I’m happy to agree with you that UNMIK’s interpretation of its trusteeship mandate is far too restrictive in the economic field. I also agree on the need to empower the Kosovo Protection Corps to protect Kosovo’s citizens of whatever ethnicity, though I think you skate over the problems experienced in the return of refugees elsewhere in the Balkans. The key factor determining the success of returns in Bosnia has not been the level of local ownership and accountability of the security forces, but whether those who drove out the displaced people in the first place have been held accountable
I suggest substantially reinforcing the multi-ethnic Kosovo Police Service, not the Kosovo Protection Corps, which has much lower credibility among Kosovo Serbs. Otherwise, we agree the United Nations needs to devolve more powers, and quickly. The priority in Kosovo should be local institution-building in the security sphere and a campaign to allow displaced persons to repossess their property. Kosovo needs a real government to confront its economic and social crisis.

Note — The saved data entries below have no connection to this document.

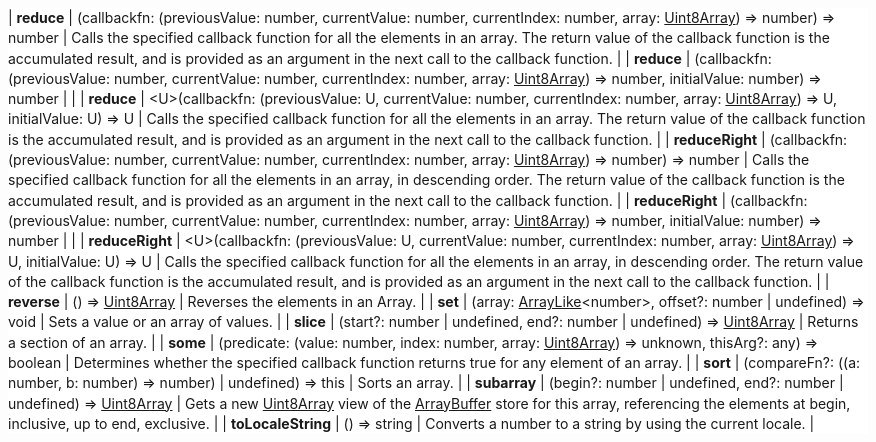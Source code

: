 | **reduce**         | (callbackfn: (previousValue: number, currentValue: number, currentIndex: number, array: <a href="#uint8array">Uint8Array</a>) =&gt; number) =&gt; number                       | Calls the specified callback function for all the elements in an array. The return value of the callback function is the accumulated result, and is provided as an argument in the next call to the callback function.                      |
| **reduce**         | (callbackfn: (previousValue: number, currentValue: number, currentIndex: number, array: <a href="#uint8array">Uint8Array</a>) =&gt; number, initialValue: number) =&gt; number |                                                                                                                                                                                                                                             |
| **reduce**         | &lt;U&gt;(callbackfn: (previousValue: U, currentValue: number, currentIndex: number, array: <a href="#uint8array">Uint8Array</a>) =&gt; U, initialValue: U) =&gt; U            | Calls the specified callback function for all the elements in an array. The return value of the callback function is the accumulated result, and is provided as an argument in the next call to the callback function.                      |
| **reduceRight**    | (callbackfn: (previousValue: number, currentValue: number, currentIndex: number, array: <a href="#uint8array">Uint8Array</a>) =&gt; number) =&gt; number                       | Calls the specified callback function for all the elements in an array, in descending order. The return value of the callback function is the accumulated result, and is provided as an argument in the next call to the callback function. |
| **reduceRight**    | (callbackfn: (previousValue: number, currentValue: number, currentIndex: number, array: <a href="#uint8array">Uint8Array</a>) =&gt; number, initialValue: number) =&gt; number |                                                                                                                                                                                                                                             |
| **reduceRight**    | &lt;U&gt;(callbackfn: (previousValue: U, currentValue: number, currentIndex: number, array: <a href="#uint8array">Uint8Array</a>) =&gt; U, initialValue: U) =&gt; U            | Calls the specified callback function for all the elements in an array, in descending order. The return value of the callback function is the accumulated result, and is provided as an argument in the next call to the callback function. |
| **reverse**        | () =&gt; <a href="#uint8array">Uint8Array</a>                                                                                                                                  | Reverses the elements in an Array.                                                                                                                                                                                                          |
| **set**            | (array: <a href="#arraylike">ArrayLike</a>&lt;number&gt;, offset?: number \| undefined) =&gt; void                                                                             | Sets a value or an array of values.                                                                                                                                                                                                         |
| **slice**          | (start?: number \| undefined, end?: number \| undefined) =&gt; <a href="#uint8array">Uint8Array</a>                                                                            | Returns a section of an array.                                                                                                                                                                                                              |
| **some**           | (predicate: (value: number, index: number, array: <a href="#uint8array">Uint8Array</a>) =&gt; unknown, thisArg?: any) =&gt; boolean                                            | Determines whether the specified callback function returns true for any element of an array.                                                                                                                                                |
| **sort**           | (compareFn?: ((a: number, b: number) =&gt; number) \| undefined) =&gt; this                                                                                                    | Sorts an array.                                                                                                                                                                                                                             |
| **subarray**       | (begin?: number \| undefined, end?: number \| undefined) =&gt; <a href="#uint8array">Uint8Array</a>                                                                            | Gets a new <a href="#uint8array">Uint8Array</a> view of the <a href="#arraybuffer">ArrayBuffer</a> store for this array, referencing the elements at begin, inclusive, up to end, exclusive.                                                |
| **toLocaleString** | () =&gt; string                                                                                                                                                                | Converts a number to a string by using the current locale.                                                                                                                                                                                  |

Let me be precise about my proposal for Bosnia. By the end of this year the “Bonn powers” should be revoked. Lord Ashdown should be the last High Representative. There should not be another flurry of last-minute impositions towards the end of this year, as was the case in the months before his predecessors left office. A fully sovereign Bosnian government should aim to begin negotiations for an Association Agreement with the European Union in early 2005.
In general, the international presence should look very different in 2006. Everywhere, democratically elected governments should be in charge of governance. Everywhere, the primary focus in security should be to strengthen the capacity of and multi-ethnic domestic police forces. Everywhere, the European Commission’s presence should be reinforced, focusing on setting European standards and helping domestic institutions meet them.

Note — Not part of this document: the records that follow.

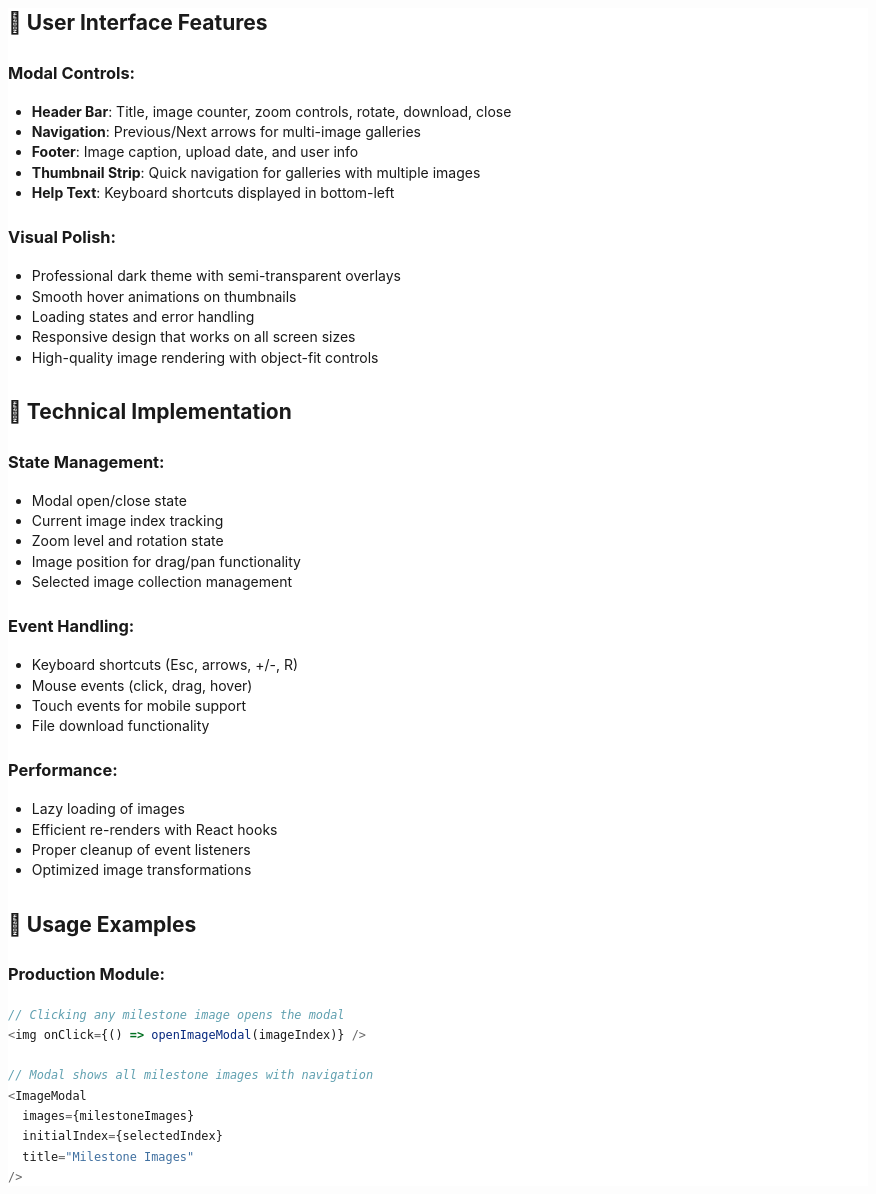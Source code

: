 ## 🎨 User Interface Features

### **Modal Controls:**
- **Header Bar**: Title, image counter, zoom controls, rotate, download, close
- **Navigation**: Previous/Next arrows for multi-image galleries
- **Footer**: Image caption, upload date, and user info
- **Thumbnail Strip**: Quick navigation for galleries with multiple images
- **Help Text**: Keyboard shortcuts displayed in bottom-left

### **Visual Polish:**
- Professional dark theme with semi-transparent overlays
- Smooth hover animations on thumbnails
- Loading states and error handling
- Responsive design that works on all screen sizes
- High-quality image rendering with object-fit controls

## 🔧 Technical Implementation

### **State Management:**
- Modal open/close state
- Current image index tracking
- Zoom level and rotation state
- Image position for drag/pan functionality
- Selected image collection management

### **Event Handling:**
- Keyboard shortcuts (Esc, arrows, +/-, R)
- Mouse events (click, drag, hover)
- Touch events for mobile support
- File download functionality

### **Performance:**
- Lazy loading of images
- Efficient re-renders with React hooks
- Proper cleanup of event listeners
- Optimized image transformations

## 🚀 Usage Examples

### **Production Module:**
```typescript
// Clicking any milestone image opens the modal
<img onClick={() => openImageModal(imageIndex)} />

// Modal shows all milestone images with navigation
<ImageModal 
  images={milestoneImages}
  initialIndex={selectedIndex}
  title="Milestone Images"
/>
```
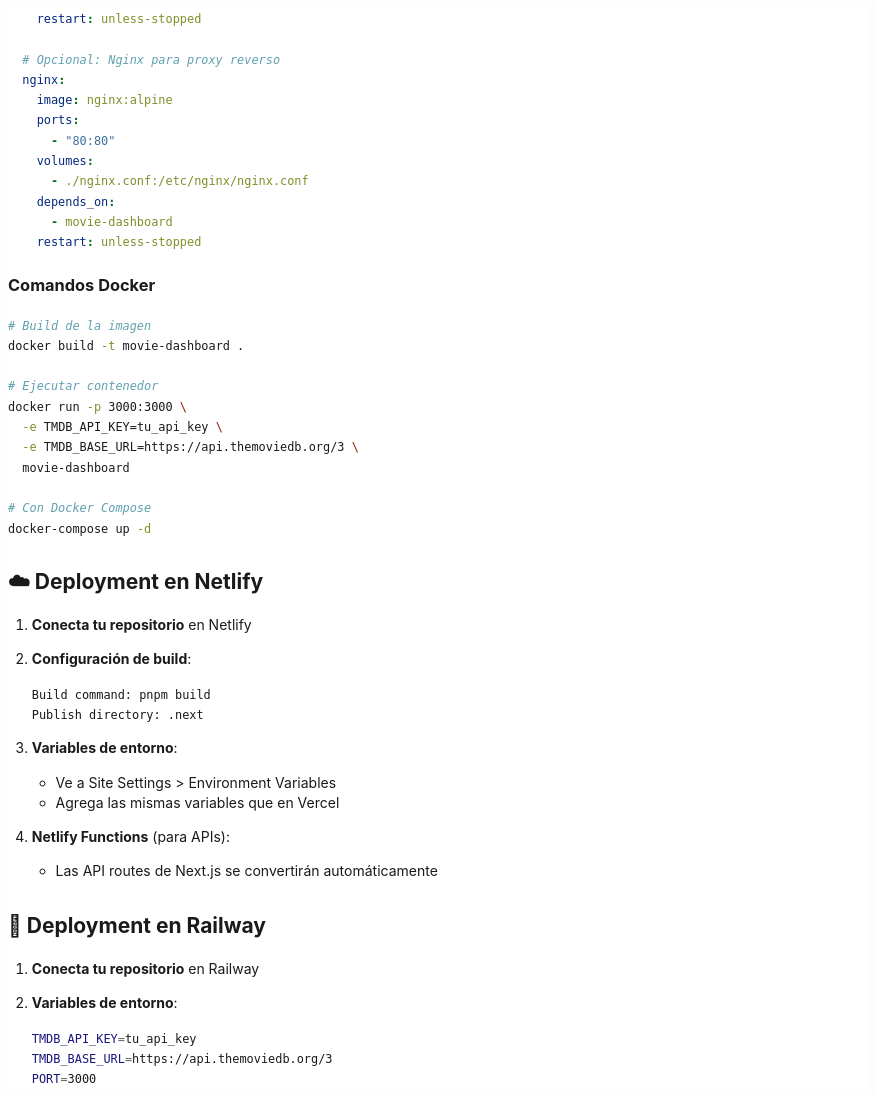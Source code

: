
 ```yaml
    restart: unless-stopped

  # Opcional: Nginx para proxy reverso
  nginx:
    image: nginx:alpine
    ports:
      - "80:80"
    volumes:
      - ./nginx.conf:/etc/nginx/nginx.conf
    depends_on:
      - movie-dashboard
    restart: unless-stopped
```

### Comandos Docker

```bash
# Build de la imagen
docker build -t movie-dashboard .

# Ejecutar contenedor
docker run -p 3000:3000 \
  -e TMDB_API_KEY=tu_api_key \
  -e TMDB_BASE_URL=https://api.themoviedb.org/3 \
  movie-dashboard

# Con Docker Compose
docker-compose up -d
```

## ☁️ Deployment en Netlify

1. **Conecta tu repositorio** en Netlify

2. **Configuración de build**:
   ```bash
   Build command: pnpm build
   Publish directory: .next
   ```

3. **Variables de entorno**:
   - Ve a Site Settings > Environment Variables
   - Agrega las mismas variables que en Vercel

4. **Netlify Functions** (para APIs):
   - Las API routes de Next.js se convertirán automáticamente

## 🌊 Deployment en Railway

1. **Conecta tu repositorio** en Railway

2. **Variables de entorno**:
   ```bash
   TMDB_API_KEY=tu_api_key
   TMDB_BASE_URL=https://api.themoviedb.org/3
   PORT=3000
   ```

In Skopje and Zagreb, EU membership negotiations should be in full swing. What Pristina and Sarajevo need are governments capable of taking responsibility. One cannot teach political elites to run a marathon by attempting to carry them towards the finishing line.

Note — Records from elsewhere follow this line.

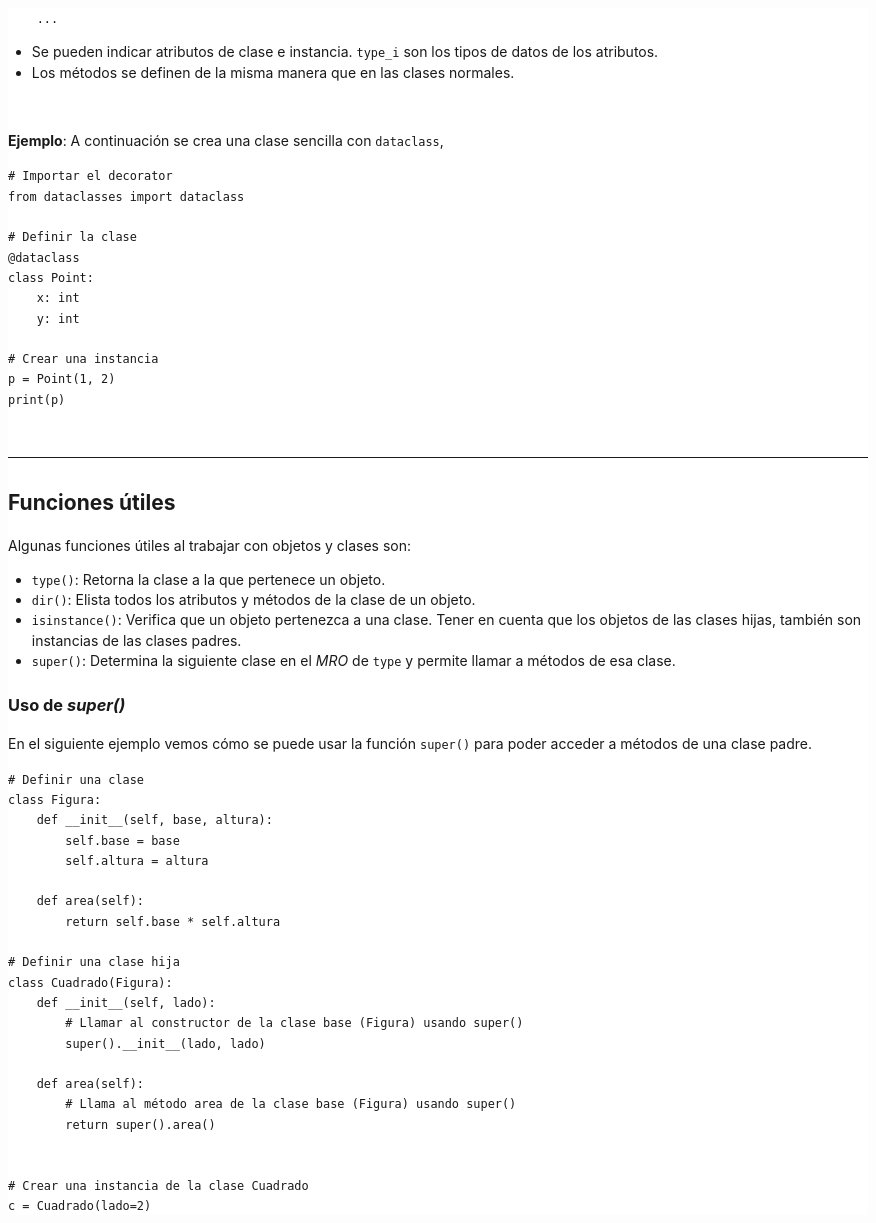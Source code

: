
 ```python
    ...
```
- Se pueden indicar atributos de clase e instancia. `type_i` son los tipos de datos  de los atributos.
- Los métodos se definen de la misma manera que en las clases normales.

<br>

**Ejemplo**: A continuación se crea una clase sencilla con `dataclass`,
```{code-cell} ipython3
# Importar el decorator
from dataclasses import dataclass

# Definir la clase
@dataclass
class Point:
    x: int
    y: int

# Crear una instancia
p = Point(1, 2)
print(p)
```

<br/>

---
## Funciones útiles

Algunas funciones útiles al trabajar con objetos y clases son:
- `type()`: Retorna la clase a la que pertenece un objeto.
- `dir()`: Elista todos los atributos y métodos de la clase de un objeto.
- `isinstance()`: Verifica que un objeto pertenezca a una clase. Tener en cuenta que los objetos de las clases hijas, también son instancias de las clases padres.
- `super()`: Determina la siguiente clase en el _MRO_ de `type` y permite llamar a métodos de esa clase.

### Uso de _super()_

En el siguiente ejemplo vemos cómo se puede usar la función `super()` para poder acceder a métodos de una clase padre.

```{code-cell} ipython3
# Definir una clase
class Figura:
    def __init__(self, base, altura):
        self.base = base
        self.altura = altura

    def area(self):
        return self.base * self.altura

# Definir una clase hija
class Cuadrado(Figura):
    def __init__(self, lado):
        # Llamar al constructor de la clase base (Figura) usando super()
        super().__init__(lado, lado)

    def area(self):
        # Llama al método area de la clase base (Figura) usando super()
        return super().area()


# Crear una instancia de la clase Cuadrado
c = Cuadrado(lado=2)
```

Certainly one should not carry the runners to the finishing line – the problem has been getting them to the starting line!
We should not set dates for the sake of setting dates. Much better to define the tasks that need to be done for the mission to be declared complete. Lord Ashdown expects to have substantially completed those tasks in Bosnia by this time next year. I don’t believe value is added to the process by introducing further urgency. In any case, the end of this year is also the likely date that the European Union takes over from NATO as the main security provider in Bosnia, and it is surely more prudent not to change everything at once.
While I agree about the desirable shape of the international presence in 2006, I remain worried that we do not actually know what the shape of the region’s borders will be. The one thing missing from your prescription for Kosovo is a sense of movement towards resolving its final status. The vague promise of a mid-2005 “review” made by the Contact Group last November is a step, but it needs to be made more substantive. Without this, all the effort invested in institution-building and economic development will be worth nothing.
I’ll note in closing that a continued NATO presence in Kosovo is going to be necessary for several years.
Gerald Knaus and is president of the executive board of the Berlin-based European Stability Initiative. Nicholas Whyte is director of the Brussels-based International Crisis Group’s Europe Programme.